Non si levita con Beckett dentro una stanza
Dopo le folgoranti proposte iniziali, “Vie Festival” ha riservato un altro robusto carico di emozioni e spunti di riflessione nel finale, soprattutto con
Failing to levitate in my studio del regista greco Dimitris Kourtatis, un’altra delle grandi personalità creative rivelate dal programma di quest’anno. Se El bramido de Düsseldorf di Blanco e Imitation of life di Mundruczó erano due spettacoli assai diversi fra loro, quello di Kourtakis è a sua volta diverso da tutti gli altri, un progetto multidisciplinare in cui la forza dell’ispirazione va di pari passo con la rigorosissima composizione formale. Il titolo è preso a prestito da un’opera di Bruce Nauman, che fornisce al regista, con altri artisti a lui affini, anche una chiave concettuale e una sorta di modello stilistico. Ma alla base del lavoro c’è soprattutto il mondo di Beckett, colto attraverso alcuni testi, L’innominabile,
Per finire ancora, Peggio tutta, incentrati sull’affannoso flusso verbale di un anonimo soggetto che cerca di definire la propria identità, i confini del sé in rapporto all’esterno, in rapporto al luogo nel quale si colloca.
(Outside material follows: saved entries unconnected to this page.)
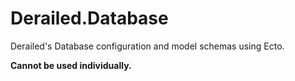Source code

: # Derailed.Database

Derailed's Database configuration and model
schemas using Ecto.

**Cannot be used individually.**
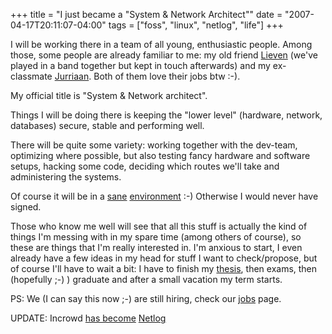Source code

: +++
title = "I just became a \"System & Network Architect\""
date = "2007-04-17T20:11:07-04:00"
tags = ["foss", "linux", "netlog", "life"]
+++
<p>I will be working there in a team of all young, enthusiastic people.  Among those, some people are already familiar to me:  my old friend <a href="http://www.lievendekeyser.net/">Lieven</a> (we've played in a band together but kept in touch afterwards) and my ex-classmate <a href="http://www.jurriaanpersyn.com/">Jurriaan</a>.  Both of them love their jobs btw :-).</p>

<p>My official title is "System &amp; Network architect".<br />

Things I will be doing there is <!--more--> keeping the "lower level" (hardware, network, databases) secure, stable and performing well.<br />

There will be quite some variety: working together with the dev-team, optimizing where possible, but also testing fancy hardware and software setups, hacking some code, deciding which routes we'll take and administering the systems.<br />

Of course it will be in a <a href="http://en.wikipedia.org/wiki/Free_software">sane</a> <a href="http://en.wikipedia.org/wiki/Open_standard">environment</a> :-)  Otherwise I would never have signed.</p>

<p>Those who know me well will see that all this stuff is actually the kind of things I'm messing with in my spare time (among others of course), so these are things that I'm really interested in.  I'm anxious to start, I even already have a few ideas in my head for stuff I want to check/propose, but of course I'll have to wait a bit:  I have to finish my <a href="/masterproef">thesis</a>, then exams, then (hopefully ;-) ) graduate and after a small vacation my term starts.</p>

<p>PS: We (I can say this now ;-) are still hiring, check our <a href="http://incrowd.be/jobs.html">jobs</a> page.</p>

<p>UPDATE: Incrowd <a href="http://corporate.netlog.com/blog/2007/04/facebox-becomes-netlog/">has become</a> <a href="http://nl.netlog.com/">Netlog</a> </p>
E proprio dal luogo, da questo ideale spazio mentale parte Kourtakis per la sua complessa costruzione drammaturgica. Sul palco è infatti riprodotto un ambiente reale, un enorme parallelepido bianco dai muri nudi, di finto cemento, con una fenditura che taglia la facciata dall’alto in basso e due aperture da cui si riesce a malapena a scrutare l’interno, che suggerisce lo studio di un pittore, con un cavalletto, la rete di una branda, una serie di vecchi arredi consunti disposti tutt’attorno. L’azione, che ha un solo protagonista, il formidabile Aris Servetalis, un attore che ha avuto anche esperienze di danza con Dimitris Papaioannou (la cui impronta si avverte) si svolge tutta dal vivo, ma nel chiuso della stanza, sottratta alla vista del pubblico. A mostrarci ciò che accade è un geniale videomaker che riprende in diretta tutti i movimenti di Servetalis, tutte le sue più minute espressioni facciali, proiettando sulla facciata quelle immagini disadorne, sgranate in uno scorticante bianco e nero, che malgrado la realizzazione improvvisata non perdono mai la loro coerenza estetica. Il filmato ha momenti di squassante impatto, come quando, nella prima sequenza, il
performer percorre l’intero perimetro del locale senza mai toccare terra, passando da un mobile all’altro, o quando tenta di seppellirsi in una fossa piena di pietre, o sale una scala che non porta da nessuna parte. Sono gli inquieti corrispettivi visivi di quella scrittura convulsa, a-sintattica: «Dire un corpo. Dove nessuno. Niente mente. Dove nessuno. Quello almeno. Un luogo. Dove nessuno.. ». E se l’operazione, di grande effetto, ha un limite, è proprio in questo suo essere così “dentro” la scrittura beckettiana, in una specie di alto esercizio che non esce, alla fine, dalla sua dimensione claustrofobica.